Alguns são detidos e esperam pelo julgamento atrás das grades, outros se limitam a prestar esclarecimentos e pagar fiança. No Brasil, a lei que pune motoristas infratores serve para todos, mas a realidade varia de acordo com o poder aquisitivo de cada um.

“O Judiciário deveria ter vergonha de soltar tantos assassinos de trânsito. É muita injustiça. O Brasil é terra de ninguém”. A indignação é do advogado Carlos Cated. Segundo ele, o Código de Trânsito Brasileiro oferece todas as condições para coibir os abusos de motoristas e caminhoneiros, mas brechas na lei fazem com que muitos infratores não sejam punidos como deveriam.

Isso ocorre principalmente com quem tem dinheiro. Em muitos casos, os crimes prescrevem e os condutores sequer são julgados. Enquanto isso, para quem tem poucas condições financeiras, a realidade é mais dura.

A diferença, de acordo com Cated, é que os advogados dos ricos conseguem procrastinar o andamento do processo. “Nesses casos, os irresponsáveis, os criminosos, que dirigem do jeito que querem, ficam impune. Quem já matou continua rodando e dirigindo. Isso é uma agressão a cidadania e ao povo. É uma falta de responsabilidade no que diz respeito à segurança de trânsito”.

Vídeo sobre principais infrações cometidas por caminhoneiros:
 


Recentemente, dois graves acidentes que resultaram em mortes tiveram finais distintos. O filho do bilionário Eike Batista, Thor Batista, atropelou e matou um ciclista na BR-040, na altura de Xerém, em Duque de Caxias, na Baixada Fluminense, em março de 2012. A perícia constatou que a McLaren dirigida pelo empresário de 20 anos estava com velocidade acima do permitido para a rodovia.

O carro de Thor não foi periciado no dia do acidente. O filho do bilionário prestou depoimento, pagou fiança, teve sua carteira de habilitação cassada e foi liberado logo em seguida. Quatro meses depois, ele conseguiu recuperar sua CNH. Thor não chegou a ser preso.

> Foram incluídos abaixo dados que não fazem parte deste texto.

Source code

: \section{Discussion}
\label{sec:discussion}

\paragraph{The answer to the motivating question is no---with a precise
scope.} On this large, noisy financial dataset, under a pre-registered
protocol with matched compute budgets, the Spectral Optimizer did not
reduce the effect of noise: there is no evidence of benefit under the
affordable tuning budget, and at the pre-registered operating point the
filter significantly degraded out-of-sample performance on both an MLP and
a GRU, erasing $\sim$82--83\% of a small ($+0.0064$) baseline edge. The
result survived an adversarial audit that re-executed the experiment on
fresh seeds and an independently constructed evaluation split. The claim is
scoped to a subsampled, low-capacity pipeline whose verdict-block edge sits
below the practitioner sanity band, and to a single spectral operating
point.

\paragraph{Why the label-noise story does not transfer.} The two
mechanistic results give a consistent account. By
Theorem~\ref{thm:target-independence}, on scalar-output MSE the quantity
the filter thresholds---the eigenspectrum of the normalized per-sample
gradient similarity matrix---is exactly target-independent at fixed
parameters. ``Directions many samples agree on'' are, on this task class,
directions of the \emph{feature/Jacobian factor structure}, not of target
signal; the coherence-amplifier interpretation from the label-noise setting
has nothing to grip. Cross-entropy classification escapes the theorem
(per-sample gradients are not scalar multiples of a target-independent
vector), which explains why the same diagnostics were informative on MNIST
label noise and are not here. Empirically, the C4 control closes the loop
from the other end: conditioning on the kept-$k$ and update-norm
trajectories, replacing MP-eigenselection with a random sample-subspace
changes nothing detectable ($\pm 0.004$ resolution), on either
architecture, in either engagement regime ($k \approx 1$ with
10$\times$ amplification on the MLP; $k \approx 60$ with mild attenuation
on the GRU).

Em junho deste ano, o caminhoneiro Jadson Santos Alves, de 26 anos, perdeu o controle de uma Scania, atingiu onze veículos e matou três pessoas que estavam na avenida Nossa Senhora do Carmo, Zona Sul de Belo Horizonte. O tráfego de caminhões no local onde ocorreu a tragédia é proibido por 24 horas, todos os dias da semana, desde janeiro de 2010. (Veja a arte com as restrições de veículos de cargas em BH no final da reportagem).

O caminhoneiro alegou que desrespeitou as placas de trânsito por desconhecer a cidade. Além dessa infração, o veículo estava com excesso de carga e, inclusive, já havia sido parado em um posto da Polícia Rodoviária Federal (PRF), mas os agentes permitiram que o caminhão prosseguisse com a viagem. Perícia realizada no tacógrafo apontou que o motorista da carreta estava com velocidade 50% superior ao permitido para a avenida.

Pelo acidente, Jadson ficou 45 dias preso. Depois que conseguiu arrecadar R$ 12 mil, o equivalente a 20 salários mínimos, valor estipulado pela Justiça, ele deixou a cadeia. Agora, ele aguarda o julgamento em liberdade. Quanto ao caso, Cated é enfático. “Belo Horizonte está jogada às traças. Como é que uma carreta daquele tamanho passou pela avenida e nenhum policial viu? Não existe absolutamente nada em relação a fiscalização na cidade”, declarou.

Para o advogado, os casos envolvendo Thor e Jadson, apesar das diferenças, revelam a tênue realidade de quem tem ou não dinheiro para pagar bons advogados. A situação, na opinião do Cated, é indignante, principalmente pela impunidade. “O governo precisa tomar uma atitude muito mais séria. Além da punição, é necessário oferecer condições para coibir os abusos nas vias e rodovias”, alerta.